__Task objective__
Every entry below should be reproduced exactly; no picture is to be included.

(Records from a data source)

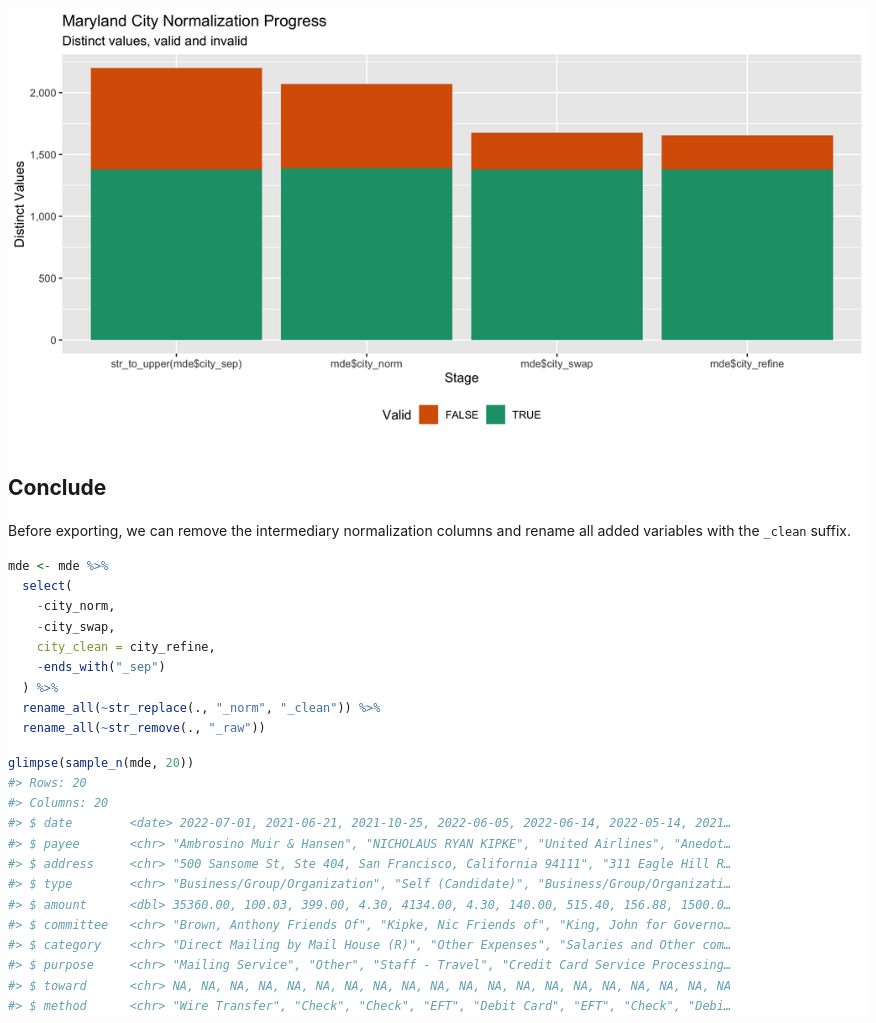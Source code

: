 ![](../plots/bar_distinct-1.png)

## Conclude

Before exporting, we can remove the intermediary normalization columns
and rename all added variables with the `_clean` suffix.

``` r
mde <- mde %>% 
  select(
    -city_norm,
    -city_swap,
    city_clean = city_refine,
    -ends_with("_sep")
  ) %>% 
  rename_all(~str_replace(., "_norm", "_clean")) %>% 
  rename_all(~str_remove(., "_raw"))
```

``` r
glimpse(sample_n(mde, 20))
#> Rows: 20
#> Columns: 20
#> $ date        <date> 2022-07-01, 2021-06-21, 2021-10-25, 2022-06-05, 2022-06-14, 2022-05-14, 2021…
#> $ payee       <chr> "Ambrosino Muir & Hansen", "NICHOLAUS RYAN KIPKE", "United Airlines", "Anedot…
#> $ address     <chr> "500 Sansome St, Ste 404, San Francisco, California 94111", "311 Eagle Hill R…
#> $ type        <chr> "Business/Group/Organization", "Self (Candidate)", "Business/Group/Organizati…
#> $ amount      <dbl> 35360.00, 100.03, 399.00, 4.30, 4134.00, 4.30, 140.00, 515.40, 156.88, 1500.0…
#> $ committee   <chr> "Brown, Anthony Friends Of", "Kipke, Nic Friends of", "King, John for Governo…
#> $ category    <chr> "Direct Mailing by Mail House (R)", "Other Expenses", "Salaries and Other com…
#> $ purpose     <chr> "Mailing Service", "Other", "Staff - Travel", "Credit Card Service Processing…
#> $ toward      <chr> NA, NA, NA, NA, NA, NA, NA, NA, NA, NA, NA, NA, NA, NA, NA, NA, NA, NA, NA, NA
#> $ method      <chr> "Wire Transfer", "Check", "Check", "EFT", "Debit Card", "EFT", "Check", "Debi…
```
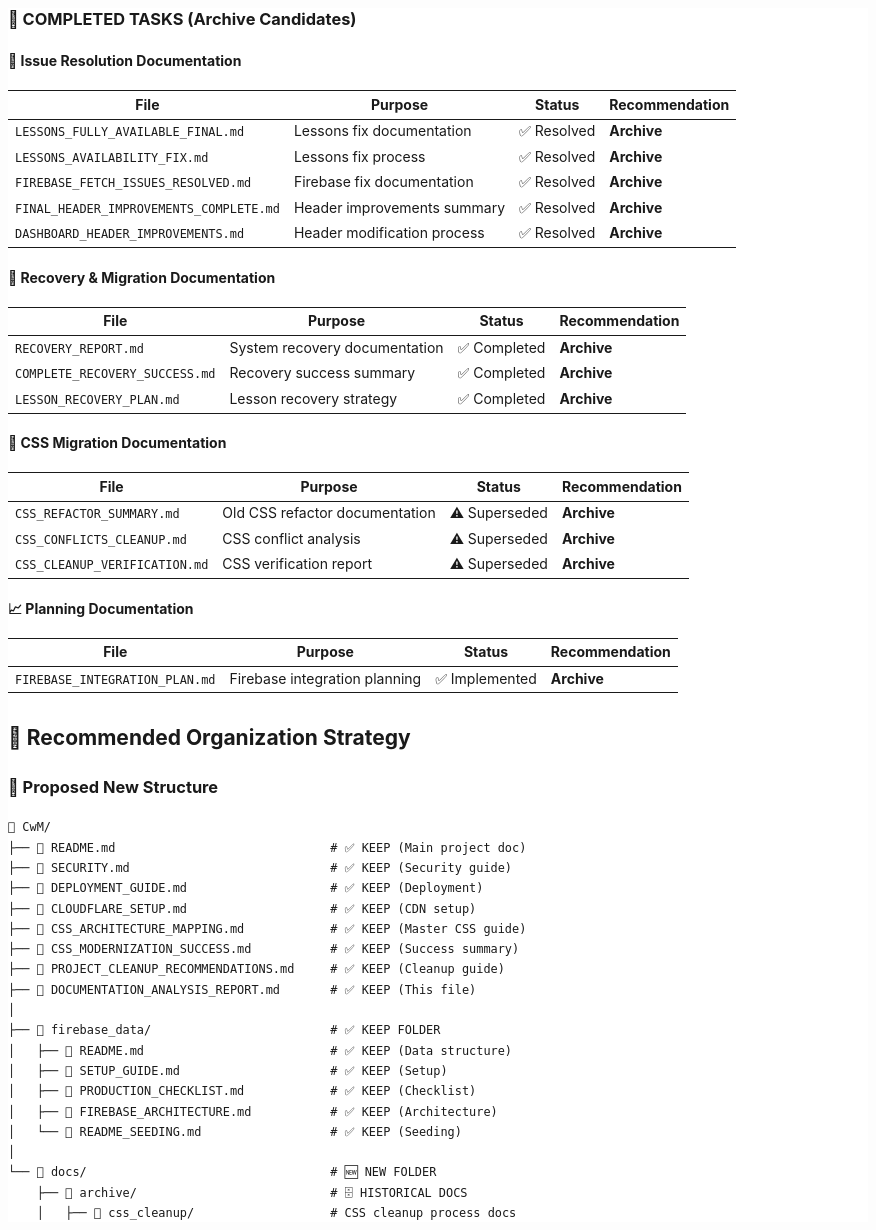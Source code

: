 ### **🔄 COMPLETED TASKS** (Archive Candidates)

#### **🔧 Issue Resolution Documentation**
| File | Purpose | Status | Recommendation |
|------|---------|---------|----------------|
| `LESSONS_FULLY_AVAILABLE_FINAL.md` | Lessons fix documentation | ✅ Resolved | **Archive** |
| `LESSONS_AVAILABILITY_FIX.md` | Lessons fix process | ✅ Resolved | **Archive** |
| `FIREBASE_FETCH_ISSUES_RESOLVED.md` | Firebase fix documentation | ✅ Resolved | **Archive** |
| `FINAL_HEADER_IMPROVEMENTS_COMPLETE.md` | Header improvements summary | ✅ Resolved | **Archive** |
| `DASHBOARD_HEADER_IMPROVEMENTS.md` | Header modification process | ✅ Resolved | **Archive** |

#### **🎯 Recovery & Migration Documentation**
| File | Purpose | Status | Recommendation |
|------|---------|---------|----------------|
| `RECOVERY_REPORT.md` | System recovery documentation | ✅ Completed | **Archive** |
| `COMPLETE_RECOVERY_SUCCESS.md` | Recovery success summary | ✅ Completed | **Archive** |
| `LESSON_RECOVERY_PLAN.md` | Lesson recovery strategy | ✅ Completed | **Archive** |

#### **🧹 CSS Migration Documentation**
| File | Purpose | Status | Recommendation |
|------|---------|---------|----------------|
| `CSS_REFACTOR_SUMMARY.md` | Old CSS refactor documentation | ⚠️ Superseded | **Archive** |
| `CSS_CONFLICTS_CLEANUP.md` | CSS conflict analysis | ⚠️ Superseded | **Archive** |
| `CSS_CLEANUP_VERIFICATION.md` | CSS verification report | ⚠️ Superseded | **Archive** |

#### **📈 Planning Documentation**
| File | Purpose | Status | Recommendation |
|------|---------|---------|----------------|
| `FIREBASE_INTEGRATION_PLAN.md` | Firebase integration planning | ✅ Implemented | **Archive** |

## 🎯 **Recommended Organization Strategy**

### **📁 Proposed New Structure**

```
📁 CwM/
├── 📄 README.md                              # ✅ KEEP (Main project doc)
├── 📄 SECURITY.md                            # ✅ KEEP (Security guide)
├── 📄 DEPLOYMENT_GUIDE.md                    # ✅ KEEP (Deployment)
├── 📄 CLOUDFLARE_SETUP.md                    # ✅ KEEP (CDN setup)
├── 📄 CSS_ARCHITECTURE_MAPPING.md            # ✅ KEEP (Master CSS guide)
├── 📄 CSS_MODERNIZATION_SUCCESS.md           # ✅ KEEP (Success summary)
├── 📄 PROJECT_CLEANUP_RECOMMENDATIONS.md     # ✅ KEEP (Cleanup guide)
├── 📄 DOCUMENTATION_ANALYSIS_REPORT.md       # ✅ KEEP (This file)
│
├── 📁 firebase_data/                         # ✅ KEEP FOLDER
│   ├── 📄 README.md                          # ✅ KEEP (Data structure)
│   ├── 📄 SETUP_GUIDE.md                     # ✅ KEEP (Setup)
│   ├── 📄 PRODUCTION_CHECKLIST.md            # ✅ KEEP (Checklist)
│   ├── 📄 FIREBASE_ARCHITECTURE.md           # ✅ KEEP (Architecture)
│   └── 📄 README_SEEDING.md                  # ✅ KEEP (Seeding)
│
└── 📁 docs/                                  # 🆕 NEW FOLDER
    ├── 📁 archive/                           # 🗄️ HISTORICAL DOCS
    │   ├── 📁 css_cleanup/                   # CSS cleanup process docs
```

__Solution__
Source code

: ![](../plots/bar_distinct-1.png)

## Conclude

Before exporting, we can remove the intermediary normalization columns
and rename all added variables with the `_clean` suffix.

``` r
mde <- mde %>% 
  select(
    -city_norm,
    -city_swap,
    city_clean = city_refine,
    -ends_with("_sep")
  ) %>% 
  rename_all(~str_replace(., "_norm", "_clean")) %>% 
  rename_all(~str_remove(., "_raw"))
```

``` r
glimpse(sample_n(mde, 20))
#> Rows: 20
#> Columns: 20
#> $ date        <date> 2022-07-01, 2021-06-21, 2021-10-25, 2022-06-05, 2022-06-14, 2022-05-14, 2021…
#> $ payee       <chr> "Ambrosino Muir & Hansen", "NICHOLAUS RYAN KIPKE", "United Airlines", "Anedot…
#> $ address     <chr> "500 Sansome St, Ste 404, San Francisco, California 94111", "311 Eagle Hill R…
#> $ type        <chr> "Business/Group/Organization", "Self (Candidate)", "Business/Group/Organizati…
#> $ amount      <dbl> 35360.00, 100.03, 399.00, 4.30, 4134.00, 4.30, 140.00, 515.40, 156.88, 1500.0…
#> $ committee   <chr> "Brown, Anthony Friends Of", "Kipke, Nic Friends of", "King, John for Governo…
#> $ category    <chr> "Direct Mailing by Mail House (R)", "Other Expenses", "Salaries and Other com…
#> $ purpose     <chr> "Mailing Service", "Other", "Staff - Travel", "Credit Card Service Processing…
#> $ toward      <chr> NA, NA, NA, NA, NA, NA, NA, NA, NA, NA, NA, NA, NA, NA, NA, NA, NA, NA, NA, NA
#> $ method      <chr> "Wire Transfer", "Check", "Check", "EFT", "Debit Card", "EFT", "Check", "Debi…
```
Source code

: ### **🔄 COMPLETED TASKS** (Archive Candidates)

#### **🔧 Issue Resolution Documentation**
| File | Purpose | Status | Recommendation |
|------|---------|---------|----------------|
| `LESSONS_FULLY_AVAILABLE_FINAL.md` | Lessons fix documentation | ✅ Resolved | **Archive** |
| `LESSONS_AVAILABILITY_FIX.md` | Lessons fix process | ✅ Resolved | **Archive** |
| `FIREBASE_FETCH_ISSUES_RESOLVED.md` | Firebase fix documentation | ✅ Resolved | **Archive** |
| `FINAL_HEADER_IMPROVEMENTS_COMPLETE.md` | Header improvements summary | ✅ Resolved | **Archive** |
| `DASHBOARD_HEADER_IMPROVEMENTS.md` | Header modification process | ✅ Resolved | **Archive** |

#### **🎯 Recovery & Migration Documentation**
| File | Purpose | Status | Recommendation |
|------|---------|---------|----------------|
| `RECOVERY_REPORT.md` | System recovery documentation | ✅ Completed | **Archive** |
| `COMPLETE_RECOVERY_SUCCESS.md` | Recovery success summary | ✅ Completed | **Archive** |
| `LESSON_RECOVERY_PLAN.md` | Lesson recovery strategy | ✅ Completed | **Archive** |

#### **🧹 CSS Migration Documentation**
| File | Purpose | Status | Recommendation |
|------|---------|---------|----------------|
| `CSS_REFACTOR_SUMMARY.md` | Old CSS refactor documentation | ⚠️ Superseded | **Archive** |
| `CSS_CONFLICTS_CLEANUP.md` | CSS conflict analysis | ⚠️ Superseded | **Archive** |
| `CSS_CLEANUP_VERIFICATION.md` | CSS verification report | ⚠️ Superseded | **Archive** |

#### **📈 Planning Documentation**
| File | Purpose | Status | Recommendation |
|------|---------|---------|----------------|
| `FIREBASE_INTEGRATION_PLAN.md` | Firebase integration planning | ✅ Implemented | **Archive** |

## 🎯 **Recommended Organization Strategy**

### **📁 Proposed New Structure**

```
📁 CwM/
├── 📄 README.md                              # ✅ KEEP (Main project doc)
├── 📄 SECURITY.md                            # ✅ KEEP (Security guide)
├── 📄 DEPLOYMENT_GUIDE.md                    # ✅ KEEP (Deployment)
├── 📄 CLOUDFLARE_SETUP.md                    # ✅ KEEP (CDN setup)
├── 📄 CSS_ARCHITECTURE_MAPPING.md            # ✅ KEEP (Master CSS guide)
├── 📄 CSS_MODERNIZATION_SUCCESS.md           # ✅ KEEP (Success summary)
├── 📄 PROJECT_CLEANUP_RECOMMENDATIONS.md     # ✅ KEEP (Cleanup guide)
├── 📄 DOCUMENTATION_ANALYSIS_REPORT.md       # ✅ KEEP (This file)
│
├── 📁 firebase_data/                         # ✅ KEEP FOLDER
│   ├── 📄 README.md                          # ✅ KEEP (Data structure)
│   ├── 📄 SETUP_GUIDE.md                     # ✅ KEEP (Setup)
│   ├── 📄 PRODUCTION_CHECKLIST.md            # ✅ KEEP (Checklist)
│   ├── 📄 FIREBASE_ARCHITECTURE.md           # ✅ KEEP (Architecture)
│   └── 📄 README_SEEDING.md                  # ✅ KEEP (Seeding)
│
└── 📁 docs/                                  # 🆕 NEW FOLDER
    ├── 📁 archive/                           # 🗄️ HISTORICAL DOCS
    │   ├── 📁 css_cleanup/                   # CSS cleanup process docs
```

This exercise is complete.